-- WORK ORDER --
Would you copy every line of the listing below that includes the word "arithmeticProgression"?
───
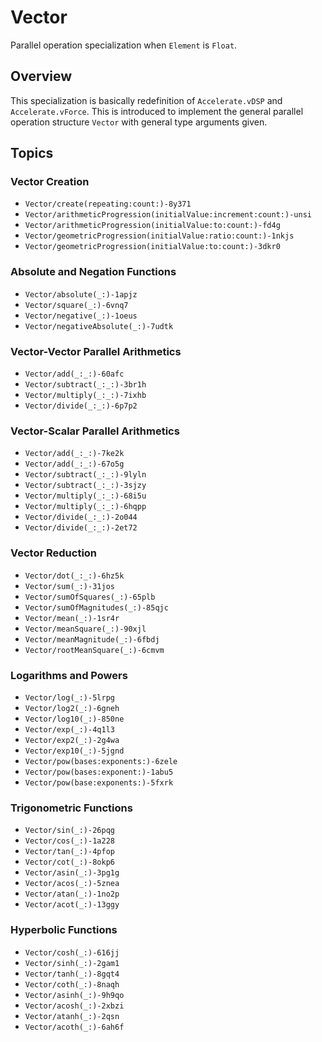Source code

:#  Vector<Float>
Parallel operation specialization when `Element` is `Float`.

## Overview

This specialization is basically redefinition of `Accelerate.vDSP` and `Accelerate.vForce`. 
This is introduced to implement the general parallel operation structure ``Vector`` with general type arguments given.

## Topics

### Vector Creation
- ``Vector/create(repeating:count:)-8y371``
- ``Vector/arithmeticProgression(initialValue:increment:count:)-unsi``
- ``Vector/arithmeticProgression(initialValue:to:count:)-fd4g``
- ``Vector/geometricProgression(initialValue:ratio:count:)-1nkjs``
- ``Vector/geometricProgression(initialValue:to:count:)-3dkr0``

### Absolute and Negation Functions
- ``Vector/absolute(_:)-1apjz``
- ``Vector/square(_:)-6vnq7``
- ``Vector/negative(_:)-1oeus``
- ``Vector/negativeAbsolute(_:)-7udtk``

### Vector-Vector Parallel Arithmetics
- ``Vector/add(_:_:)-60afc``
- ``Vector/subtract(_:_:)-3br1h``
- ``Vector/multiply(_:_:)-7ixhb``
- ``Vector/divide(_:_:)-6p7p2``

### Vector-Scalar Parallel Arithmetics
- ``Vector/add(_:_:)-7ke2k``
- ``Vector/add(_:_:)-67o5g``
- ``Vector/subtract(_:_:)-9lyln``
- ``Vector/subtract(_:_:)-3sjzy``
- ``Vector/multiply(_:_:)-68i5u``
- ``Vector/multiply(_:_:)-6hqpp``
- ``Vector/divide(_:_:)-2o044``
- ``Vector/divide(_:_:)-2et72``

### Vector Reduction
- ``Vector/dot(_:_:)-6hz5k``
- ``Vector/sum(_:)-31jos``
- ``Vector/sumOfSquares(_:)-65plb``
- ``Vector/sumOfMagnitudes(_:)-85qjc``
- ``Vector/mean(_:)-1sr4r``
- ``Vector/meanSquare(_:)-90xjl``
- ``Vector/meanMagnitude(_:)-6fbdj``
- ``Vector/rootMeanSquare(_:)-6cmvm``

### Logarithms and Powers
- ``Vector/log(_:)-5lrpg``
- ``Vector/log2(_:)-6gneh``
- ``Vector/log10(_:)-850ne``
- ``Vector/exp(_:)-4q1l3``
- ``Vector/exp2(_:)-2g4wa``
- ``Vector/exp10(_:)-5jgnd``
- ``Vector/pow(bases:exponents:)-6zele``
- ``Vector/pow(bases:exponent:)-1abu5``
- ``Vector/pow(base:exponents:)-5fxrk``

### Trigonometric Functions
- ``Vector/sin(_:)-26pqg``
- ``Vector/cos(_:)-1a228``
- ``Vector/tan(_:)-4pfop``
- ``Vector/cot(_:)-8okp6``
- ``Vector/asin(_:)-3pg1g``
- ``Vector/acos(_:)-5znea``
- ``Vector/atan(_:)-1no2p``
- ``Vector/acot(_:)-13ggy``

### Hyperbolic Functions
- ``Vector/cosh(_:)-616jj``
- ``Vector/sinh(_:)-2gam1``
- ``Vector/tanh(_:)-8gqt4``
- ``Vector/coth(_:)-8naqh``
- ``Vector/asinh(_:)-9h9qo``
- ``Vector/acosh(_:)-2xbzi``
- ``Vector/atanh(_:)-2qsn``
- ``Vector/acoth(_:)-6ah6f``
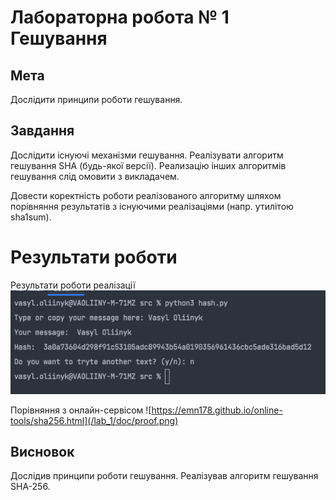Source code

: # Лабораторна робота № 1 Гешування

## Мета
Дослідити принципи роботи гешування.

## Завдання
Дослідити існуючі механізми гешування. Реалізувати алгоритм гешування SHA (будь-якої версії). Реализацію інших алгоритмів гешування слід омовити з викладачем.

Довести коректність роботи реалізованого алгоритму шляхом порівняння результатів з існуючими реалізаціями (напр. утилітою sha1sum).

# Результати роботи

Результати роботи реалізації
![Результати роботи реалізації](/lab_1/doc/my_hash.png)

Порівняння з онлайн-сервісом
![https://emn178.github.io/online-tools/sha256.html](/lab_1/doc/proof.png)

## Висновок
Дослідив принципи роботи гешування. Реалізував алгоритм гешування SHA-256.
───
-- RESPONSE BELOW --
- ``Vector/arithmeticProgression(initialValue:increment:count:)-unsi``
- ``Vector/arithmeticProgression(initialValue:to:count:)-fd4g``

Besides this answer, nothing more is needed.